# Lancome teint idole ultra 24hrs foundation, Shade Recs please



## xandraxelestine (Nov 17, 2014)

so, I decided to purchase the lancome teint idole ultra foundation, but there is no lancome store in my country, so I have to order for it online, but I am a bit confused what shade to order. I use the shade truly topaz in the black opal true stick foundation, Caramel in revlon colorstay, im a NC45 in mac, HC06 in black up cream to powder foundation and bronze 507 in mary kay medium coverage foundation. would really appreciate your recommendations. thanks


----------



## Prettypackages (Nov 19, 2014)

I'm nc 44/45 in MAC and wear 450 in that foundation.  If I remember I'm going to swatch 430, 450, and I think it's 460 for you tonite.

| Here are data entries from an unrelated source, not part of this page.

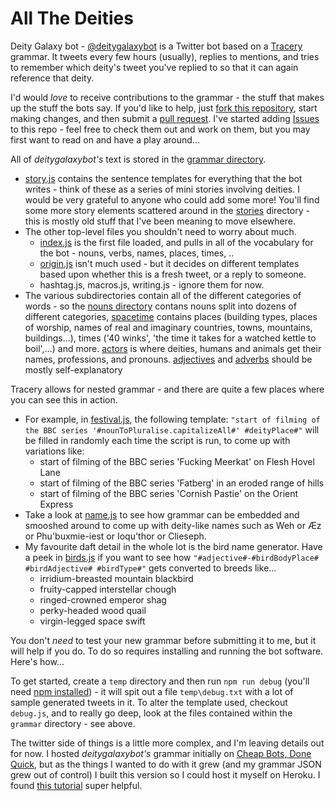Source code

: # All The Deities

Deity Galaxy bot - [@deitygalaxybot](https://twitter.com/deitygalaxy) is a Twitter bot based on a [Tracery](http://tracery.io) grammar. It tweets every few hours (usually), replies to mentions, and tries to remember which deity's tweet you've replied to so that it can again reference that deity.

I'd would _love_ to receive contributions to the grammar - the stuff that makes up the stuff the bots say. If you'd like to help, just [fork this repository](https://help.github.com/en/articles/fork-a-repo), start making changes, and then submit a [pull request](https://help.github.com/en/articles/creating-a-pull-request). I've started adding [Issues](https://github.com/dansumption/deitygalaxybot/issues) to this repo - feel free to check them out and work on them, but you may first want to read on and have a play around...

All of _deitygalaxybot's_ text is stored in the [grammar directory](grammar/).

* [story.js](grammar/story.js) contains the sentence templates for everything that the bot writes - think of these as a series of mini stories involving deities. I would be very grateful to anyone who could add some more! You'll find some more story elements scattered around in the [stories](grammar/stories) directory - this is mostly old stuff that I've been meaning to move elsewhere.
* The other top-level files you shouldn't need to worry about much.
  * [index.js](grammar/index.js) is the first file loaded, and pulls in all of the vocabulary for the bot - nouns, verbs, names, places, times, ..
  * [origin.js](grammar/origin.js) isn't much used - but it decides on different templates based upon whether this is a fresh tweet, or a reply to someone.
  * hashtag.js, macros.js, writing.js - ignore them for now.
* The various subdirectories contain all of the different categories of words - so the [nouns directory](grammar/nouns/) contans nouns split into dozens of different categories, [spacetime](grammar/spacetime) contains places (building types, places of worship, names of real and imaginary countries, towns, mountains, buildings...), times ('40 winks', 'the time it takes for a watched kettle to boil',...) and more. [actors](grammar/actors) is where deities, humans and animals get their names, professions, and pronouns. [adjectives](grammar/adjectives) and [adverbs](grammar/adverbs) should be mostly self-explanatory

Tracery allows for nested grammar - and there are quite a few places where you can see this in action.

* For example, in [festival.js](grammar/spacetime/festival.js), the following template:
  `"start of filming of the BBC series '#nounToPluralise.capitalizeAll#' #deityPlace#"`
  will be filled in randomly each time the script is run, to come up with variations like:
  * start of filming of the BBC series 'Fucking Meerkat' on Flesh Hovel Lane
  * start of filming of the BBC series 'Fatberg' in an eroded range of hills
  * start of filming of the BBC series 'Cornish Pastie' on the Orient Express
* Take a look at [name.js](grammar/actors/name.js) to see how grammar can be embedded and smooshed around to come up with deity-like names such as Weh or Æz or Phu'buxmie-iest or Ioqu'thor or Clieseph.
* My favourite daft detail in the whole lot is the bird name generator. Have a peek in [birds.js](grammar/nouns/birds.js) if you want to see how `"#adjective#-#birdBodyPlace# #birdAdjective# #birdType#"` gets converted to breeds like...
  * irridium-breasted mountain blackbird
  * fruity-capped interstellar chough
  * ringed-crowned emperor shag
  * perky-headed wood quail
  * virgin-legged space swift

You don't _need_ to test your new grammar before submitting it to me, but it will help if you do. To do so requires installing and running the bot software. Here's how...

To get started, create a `temp` directory and then run `npm run debug` (you'll need [npm installed](https://www.npmjs.com/get-npm)) - it will spit out a file `temp\debug.txt` with a lot of sample generated tweets in it. To alter the template used, checkout `debug.js`, and to really go deep, look at the files contained within the `grammar` directory - see above.

The twitter side of things is a little more complex, and I'm leaving details out for now. I hosted _deitygalaxybot's_ grammar initially on [Cheap Bots, Done Quick](https://cheapbotsdonequick.com), but as the things I wanted to do with it grew (and my grammar JSON grew out of control) I built this version so I could host it myself on Heroku. I found [this tutorial](https://medium.com/@mattpopovich/how-to-build-and-deploy-a-simple-twitter-bot-super-fast-with-node-js-and-heroku-7b322dbb5dd3) super helpful.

Send me a pm if I forget. LOL


----------



## xandraxelestine (Nov 19, 2014)

oh dear, id be very grateful. id be sure to remind you if you forget, LOL


----------



## Prettypackages (Nov 20, 2014)

Ok, I got home late, it's too dark.  Ill do it saturday


----------



## citigirl321 (Nov 22, 2014)

I wear some of the shades you posted and 460W in Lancôme teint idol ultra is a perfect match for me.  Hope this helps.


----------



## Prettypackages (Nov 23, 2014)

here you go in order
  430, 450, and 460.  It never did get very sunny, so if you need more, lemme know.


----------



## xandraxelestine (Nov 24, 2014)

Prettypackages said:


> here you go in order 430, 450, and 460.  It never did get very sunny, so if you need more, lemme know.

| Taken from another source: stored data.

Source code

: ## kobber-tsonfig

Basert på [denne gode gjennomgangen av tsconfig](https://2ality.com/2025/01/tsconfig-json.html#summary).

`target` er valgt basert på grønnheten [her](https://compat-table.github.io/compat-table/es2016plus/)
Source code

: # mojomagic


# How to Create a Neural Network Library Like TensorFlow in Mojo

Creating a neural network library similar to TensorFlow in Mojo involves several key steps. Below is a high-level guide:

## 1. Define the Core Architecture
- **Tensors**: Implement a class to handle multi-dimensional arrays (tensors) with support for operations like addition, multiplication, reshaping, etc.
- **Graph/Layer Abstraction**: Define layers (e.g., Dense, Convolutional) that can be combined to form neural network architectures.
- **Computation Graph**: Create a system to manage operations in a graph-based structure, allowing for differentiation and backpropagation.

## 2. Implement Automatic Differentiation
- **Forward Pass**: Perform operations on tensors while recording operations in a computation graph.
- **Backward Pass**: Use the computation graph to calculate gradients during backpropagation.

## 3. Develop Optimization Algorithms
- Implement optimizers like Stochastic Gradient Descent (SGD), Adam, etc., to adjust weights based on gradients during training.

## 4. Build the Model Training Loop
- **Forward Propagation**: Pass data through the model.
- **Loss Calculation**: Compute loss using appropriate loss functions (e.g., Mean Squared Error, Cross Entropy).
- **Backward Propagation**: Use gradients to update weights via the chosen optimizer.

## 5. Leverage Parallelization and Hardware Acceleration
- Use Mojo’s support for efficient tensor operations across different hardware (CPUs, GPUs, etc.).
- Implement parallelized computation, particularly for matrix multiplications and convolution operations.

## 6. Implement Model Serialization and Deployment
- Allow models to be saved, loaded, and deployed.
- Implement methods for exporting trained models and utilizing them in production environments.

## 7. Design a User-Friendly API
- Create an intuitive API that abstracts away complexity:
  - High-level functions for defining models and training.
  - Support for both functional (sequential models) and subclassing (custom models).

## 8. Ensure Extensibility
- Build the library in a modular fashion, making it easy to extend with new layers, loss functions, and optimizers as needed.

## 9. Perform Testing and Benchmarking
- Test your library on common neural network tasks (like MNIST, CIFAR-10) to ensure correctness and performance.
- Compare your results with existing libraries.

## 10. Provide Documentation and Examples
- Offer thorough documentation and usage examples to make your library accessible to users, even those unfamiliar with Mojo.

  thank you so much hun, please could you snap more pictures for me? it is a little dark. like citigirl321 said, I might actually be in the shade 460 as 450 looks bright but u never know.


----------



## jepooh05 (Nov 25, 2014)

I'm also Revlon Colorstay Caramel, Truly Topaz in Black Opal.   I find that at this time of year, late fall thru winter Lancôme 460 is best match for me


----------



## Prettypackages (Nov 25, 2014)

xandraxelestine said:


> thank you so much hun, please could you snap more pictures for me? it is a little dark. like citigirl321 said, I might actually be in the shade 460 as 450 looks bright but u never know.


  I was going to do it yesterday but it was snowing.  I will soon as I get some decent light. .


----------